May 6, 2010

Advice from Charlotte

Lately I've been reading aloud Charlotte's Web to the Girl and the Boy. This is actually my first time reading this book. It's been fun. The Boy gets bored, but the Girl is liking it. Anyway, a couple of nights ago, we were reading chapter 9 and something that Charlotte said struck me as very good advice, and definitely advice I need to try to follow.

Seriously, it's really good advice.

You ready? I know you're just dying to know what Charlotte said to Wilbur.

C'mon, stop pretending like you're not waiting on pins and needles.

Okay, here is.

What Charlotte said.

To Wilbur.

On Page 64.

Of Charlotte's Web.

By E.B. White.

Pictures by... Okay, I'll stop.

Wait, are you sure you can handle this? I mean, this is really, really good advice. It's deep and profound, and it's hard to follow.

If you think you're ready...

Charlotte said,

Never hurry and never worry.

Told ya it was hard. Maybe you weren't quite ready, after all, huh?

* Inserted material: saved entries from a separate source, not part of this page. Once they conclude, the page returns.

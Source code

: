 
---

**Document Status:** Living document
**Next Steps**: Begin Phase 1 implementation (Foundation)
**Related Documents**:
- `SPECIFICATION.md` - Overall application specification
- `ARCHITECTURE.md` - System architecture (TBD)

Or maybe you've read the book before and knew what I was going to say. Maybe I'm the only one that is struggling with this new little line of wisdom that has caused me to become keenly aware of the words, we have to hurry, and the numerous times a day that they fly through my lips and land directly in the ears of my young, impressionable children -- assuming my children are listening, that is... although even if they aren't, I'm sure those words find a path to those little impressionable sub-conciouses and lodge themselves there anyway.

Why do I say that so often?  Who says we have to hurry? The majority of the time, when I say those words, we aren't even on our way to something that begins at a certain time. We're just going to the library or something. Why do I feel the need to hurry, and in turn, worry about whatever it is that's making me feel hurried? Of course, there are all the things on the to-do list and the days just aren't long enough and all that stuff, but really, I think a lot of the hurrying and worrying is self-imposed and unnecessary.

It's time to slow down. Stop and smell the roses.

I'm making a goal to not say, we have to hurry, unless we really are running late on our way to somewhere that we have to be at a specific time. I'm going to try to stop worrying. What's the point? Worrying serves no real purpose, and half the time I don't think I'm even cognoscente of what, specifically, I'm worried about.

I'm a pretty laid-back person, but since becoming a mother, I've become a hurrier and a worrier. It's going to be a hard habit to break, but I'm going to try.